This kernel based on the kernel https://www.kaggle.com/artgor/a-look-at-russian-kagglers-over-time

<a class="anchor" id="0"></a>
# Kaggle ML & DS Survey

We have a Machine Learning and Data Science Survey from Kaggle (2017-2019).

Let's analyze information about Ukrainian kagglers (I'm Ukrainian myself too), including the best from them now (2020) - Grandmasters, Masters, Gold Medalists etc.

<a class="anchor" id="0.1"></a>
## Lists of those whom I found in Kaggle ranking (information is still being updating):

1. [Kaggle Competitions Grandmasters and Masters from Ukraine](#1)  
1. [Kaggle Notebooks Grandmasters, Masters and Experts from Ukraine](#2)
1. [Kaggle Competitions Gold Medal (or Medals)](#3)

In [None]:
!pip install -U vega_datasets notebook vega

In [None]:
# importing libraries
import numpy as np 
import pandas as pd 
import os
import math
import matplotlib.pyplot as plt
import seaborn as sns
%matplotlib inline
from plotly import tools
import plotly.graph_objs as go
from plotly.offline import init_notebook_mode, iplot
from plotly.subplots import make_subplots
import warnings
warnings.filterwarnings("ignore")
init_notebook_mode(connected=True)
from ipywidgets import interact, interactive, interact_manual
import ipywidgets as widgets
import colorlover as cl

In [None]:
# loading data from different years
DIR = '/kaggle/input/kaggle-survey-2018/'
df_free_18 = pd.read_csv(DIR + 'freeFormResponses.csv', low_memory=False, header=[0,1])
df_choice_18 = pd.read_csv(DIR + 'multipleChoiceResponses.csv', low_memory=False, header=[0,1])
# Format Dataframes
df_free_18.columns = ['_'.join(col) for col in df_free_18.columns]
df_choice_18.columns = ['_'.join(col) for col in df_choice_18.columns]

DIR = '/kaggle/input/kaggle-survey-2019/'
df_free_19 = pd.read_csv(DIR + 'other_text_responses.csv', low_memory=False)
df_choice_19 = pd.read_csv(DIR + 'multiple_choice_responses.csv', low_memory=False, encoding='latin-1', header=[0,1])
df_choice_19.columns = ['_'.join(col) for col in df_choice_19.columns]

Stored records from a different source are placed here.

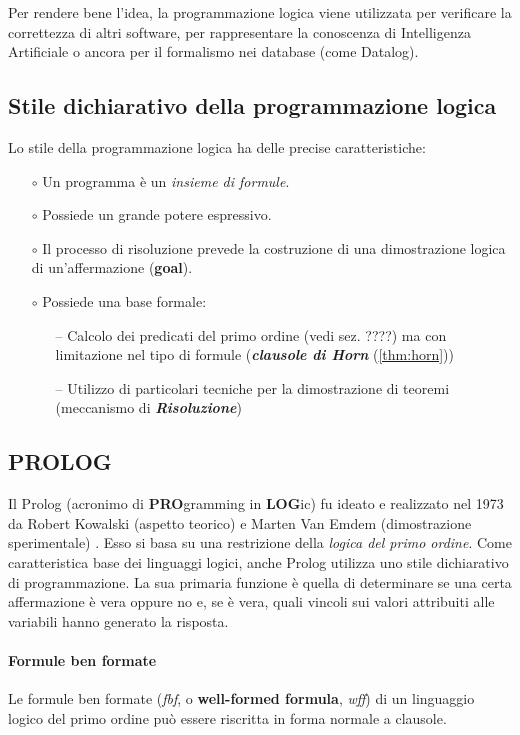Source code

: \documentclass[11pt]{article}
\begin{document}
Per rendere bene l'idea, la programmazione logica viene utilizzata per verificare la correttezza di altri software, per rappresentare la conoscenza di Intelligenza Artificiale o ancora per il formalismo nei database (come Datalog).

\subsection{Stile dichiarativo della programmazione logica}
Lo stile della programmazione logica ha delle precise caratteristiche:
\begin{itemize}
 	\item[$\circ$] Un programma è un \textit{insieme di formule}.
 	\item[$\circ$] Possiede un grande potere espressivo.
 	\item[$\circ$] Il processo di risoluzione prevede la costruzione di una dimostrazione logica di un'affermazione (\textbf{goal}).
 	\item[$\circ$] Possiede una \color{red}base formale\color{black}:
 	\begin{itemize}
 		\item[--] Calcolo dei predicati del primo ordine (vedi sez. ????) ma con limitazione nel tipo di formule (\textbf{\emph{clausole di Horn}} (\ref{thm:horn}))
 		\item[--] Utilizzo di particolari tecniche per la dimostrazione di teoremi (meccanismo di \textbf{\emph{Risoluzione}})
 	\end{itemize}
\end{itemize}

\subsection{PROLOG}
Il Prolog (acronimo di \textbf{PRO}gramming in \textbf{LOG}ic) fu ideato e realizzato nel 1973 da Robert Kowalski (aspetto teorico) e Marten Van Emdem (dimostrazione sperimentale) . Esso si basa su una restrizione della \textit{logica del primo ordine}. Come caratteristica base dei linguaggi logici, anche Prolog utilizza uno stile dichiarativo di programmazione. La sua primaria funzione è quella di determinare se una certa affermazione è vera oppure no e, se è vera, quali vincoli sui valori attribuiti alle variabili hanno generato la risposta.


\paragraph{Formule ben formate} Le formule ben formate (\textit{fbf}, o \textbf{well-formed formula}, \textit{wff}) di un linguaggio logico del primo ordine può essere riscritta in \color{red}forma normale a clausole\color{black}.
\end{document}
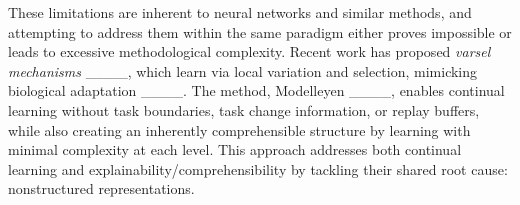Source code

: 

These limitations are inherent to neural networks and similar methods, and attempting to address them within the same paradigm either proves impossible or leads to excessive methodological complexity. Recent work has proposed \textit{varsel mechanisms} ____, which learn via local variation and selection, mimicking biological adaptation ____. The method, Modelleyen ____, enables continual learning without task boundaries, task change information, or replay buffers, while also creating an inherently comprehensible structure by learning with minimal complexity at each level. This approach addresses both continual learning and explainability/comprehensibility by tackling their shared root cause: nonstructured representations.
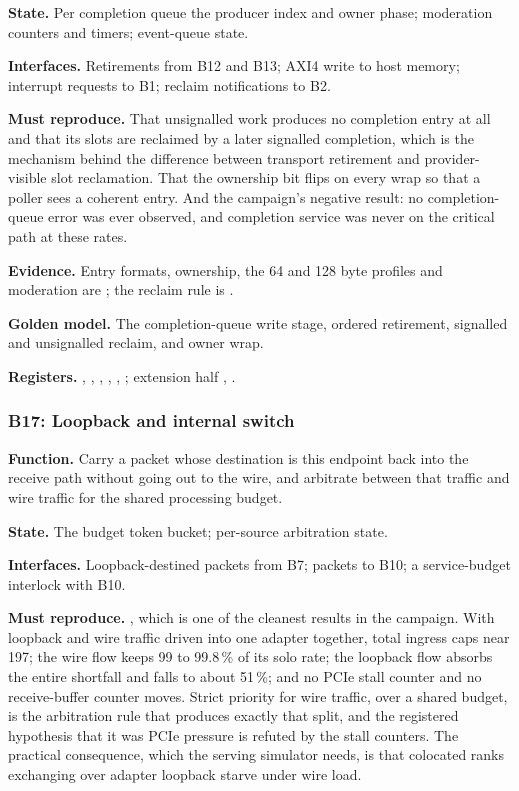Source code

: \textbf{State.} Per completion queue the producer index and owner phase;
moderation counters and timers; event-queue state.

\textbf{Interfaces.} Retirements from B12 and B13; AXI4 write to host memory;
interrupt requests to B1; reclaim notifications to B2.

\textbf{Must reproduce.} That unsignalled work produces no completion entry at
all and that its slots are reclaimed by a later signalled completion, which is
the mechanism behind the difference between transport retirement and
provider-visible slot reclamation. That the ownership bit flips on every wrap so
that a poller sees a coherent entry. And the campaign's negative result: no
completion-queue error was ever observed, and completion service was never on
the critical path at these rates.

\textbf{Evidence.} Entry formats, ownership, the 64 and 128 byte profiles and
moderation are \evdoc{}; the reclaim rule is \evdrv{}.

\textbf{Golden model.} The completion-queue write stage, ordered retirement,
signalled and unsignalled reclaim, and owner wrap.

{\raggedright
\textbf{Registers.} , ,
, , ,
; extension half ,
.\par}

\subsubsection{B17: Loopback and internal switch}

\textbf{Function.} Carry a packet whose destination is this endpoint back into
the receive path without going out to the wire, and arbitrate between that
traffic and wire traffic for the shared processing budget.

\textbf{State.} The budget token bucket; per-source arbitration state.

\textbf{Interfaces.} Loopback-destined packets from B7; packets to B10; a
service-budget interlock with B10.

\textbf{Must reproduce.} , which is one of the cleanest results in the
campaign. With loopback and wire traffic driven into one adapter together,
total ingress caps near 197\Gbps{}; the wire flow keeps 99 to 99.8\,\% of its
solo rate; the loopback flow absorbs the entire shortfall and falls to about
51\,\%; and no PCIe stall counter and no receive-buffer counter moves. Strict
priority for wire traffic, over a shared budget, is the arbitration rule that
produces exactly that split, and the registered hypothesis that it was PCIe
pressure is refuted by the stall counters. The practical consequence, which the
serving simulator needs, is that colocated ranks exchanging over adapter
loopback starve under wire load.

DIR = '/kaggle/input/kaggle-survey-2017/'
df_free_17 = pd.read_csv(DIR + 'freeformResponses.csv', low_memory=False)
df_choice_17 = pd.read_csv(DIR + 'multipleChoiceResponses.csv', low_memory=False, encoding='latin-1')

In [None]:
# processing data for visualizations

top_count = df_choice_19['Q3_In which country do you currently reside?'].value_counts().head(21).reset_index().rename(columns={'Q3_In which country do you currently reside?': 'count', 'index': 'Country'})

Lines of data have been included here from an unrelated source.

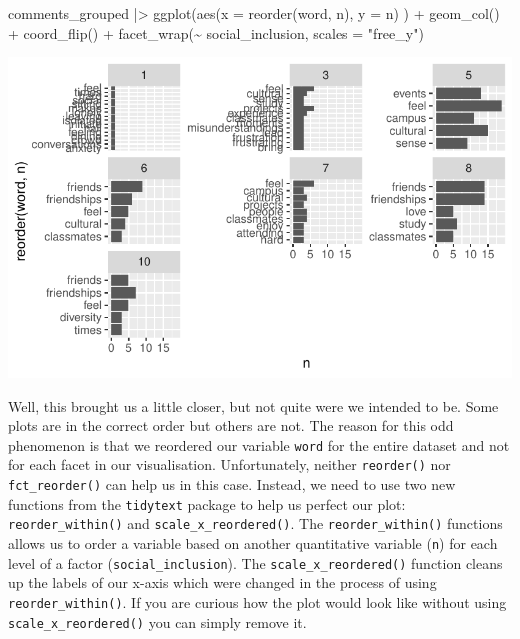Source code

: \documentclass[
  letterpaper,
  DIV=11,
  numbers=noendperiod]{scrreprt}
\newenvironment{Shaded}{\begin{snugshade}}{\end{snugshade}}
\newcommand{\AttributeTok}[1]{\textcolor[rgb]{0.40,0.45,0.13}{#1}}
\newcommand{\FunctionTok}[1]{\textcolor[rgb]{0.28,0.35,0.67}{#1}}
\newcommand{\NormalTok}[1]{\textcolor[rgb]{0.00,0.23,0.31}{#1}}
\newcommand{\SpecialCharTok}[1]{\textcolor[rgb]{0.37,0.37,0.37}{#1}}
\newcommand{\StringTok}[1]{\textcolor[rgb]{0.13,0.47,0.30}{#1}}
\begin{document}
\begin{Shaded}
\begin{Highlighting}[]
\NormalTok{comments\_grouped }\SpecialCharTok{|\textgreater{}}
  \FunctionTok{ggplot}\NormalTok{(}\FunctionTok{aes}\NormalTok{(}\AttributeTok{x =} \FunctionTok{reorder}\NormalTok{(word, n),}
             \AttributeTok{y =}\NormalTok{ n)}
\NormalTok{         ) }\SpecialCharTok{+}
  \FunctionTok{geom\_col}\NormalTok{() }\SpecialCharTok{+}
  \FunctionTok{coord\_flip}\NormalTok{() }\SpecialCharTok{+}
  \FunctionTok{facet\_wrap}\NormalTok{(}\SpecialCharTok{\textasciitilde{}}\NormalTok{ social\_inclusion,}
             \AttributeTok{scales =} \StringTok{"free\_y"}\NormalTok{)}
\end{Highlighting}
\end{Shaded}

\includegraphics{14_mixed_methods_files/figure-pdf/visualise-social-inclusion-groups-words-n-03-1.pdf}

Well, this brought us a little closer, but not quite were we intended to
be. Some plots are in the correct order but others are not. The reason
for this odd phenomenon is that we reordered our variable \texttt{word}
for the entire dataset and not for each facet in our visualisation.
Unfortunately, neither \texttt{reorder()} nor \texttt{fct\_reorder()}
can help us in this case. Instead, we need to use two new functions from
the \texttt{tidytext} package to help us perfect our plot:
\texttt{reorder\_within()} and \texttt{scale\_x\_reordered()}. The
\texttt{reorder\_within()} functions allows us to order a variable based
on another quantitative variable (\texttt{n}) for each level of a factor
(\texttt{social\_inclusion}). The \texttt{scale\_x\_reordered()}
function cleans up the labels of our x-axis which were changed in the
process of using \texttt{reorder\_within()}. If you are curious how the
plot would look like without using \texttt{scale\_x\_reordered()} you
can simply remove it.
\end{document}
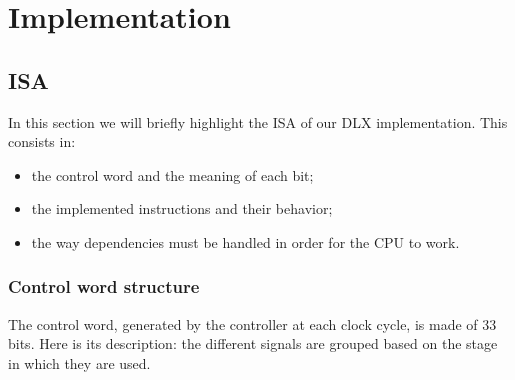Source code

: \chapter{Implementation}\label{Implementation}

\section{ISA}

In this section we will briefly highlight the ISA of our DLX implementation.
This consists in: 
\begin{itemize}
    \item the control word and the meaning of each bit;
\end{itemize}
\begin{itemize}
    \item the implemented instructions and their behavior;
\end{itemize}
\begin{itemize}
    \item the way dependencies must be handled in order for the CPU to work.
\end{itemize}

\subsection{Control word structure}

The control word, generated by the controller at each clock cycle, is made of 33 bits. 
Here is its description: the different signals are grouped based on the stage in which they are used.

# taking only Ukrainian responders
df_choice_17 = df_choice_17.loc[df_choice_17['Country'] == 'Ukraine']
df_choice_18 = df_choice_18.loc[df_choice_18['Q3_In which country do you currently reside?'] == 'Ukraine']
df_choice_19 = df_choice_19.loc[df_choice_19['Q3_In which country do you currently reside?'] == 'Ukraine']

def get_age(x: int):
    """
    Convert numerical age to categories.
    """
    if 18 <= x <= 21:
        return '18-21'
    elif 22 <= x <= 24:
        return '22-24'
    elif 25 <= x <= 29:
        return '25-29'
    elif 30 <= x <= 34:
        return '30-34'
    elif 35 <= x <= 39:
        return '35-39'
    elif 40 <= x <= 44:
        return '40-44'
    elif 45 <= x <= 49:
        return '45-49'
    elif 50 <= x <= 54:
        return '50-54'
    elif 55 <= x <= 59:
        return '55-59'
    elif 60 <= x <= 69:
        return '60-69'
    elif x >= 70:
        return '70+'
    
# create a new age column with the same name and unique values in all datasets
df_choice_17['Age_'] = df_choice_17['Age'].apply(lambda x: get_age(x))
df_choice_18['Age_'] = df_choice_18['Q2_What is your age (# years)?']
df_choice_18.loc[df_choice_18['Age_'].isin(['70-79', '80+']), 'Age_'] = '70+'
df_choice_19['Age_'] = df_choice_19['Q1_What is your age (# years)?']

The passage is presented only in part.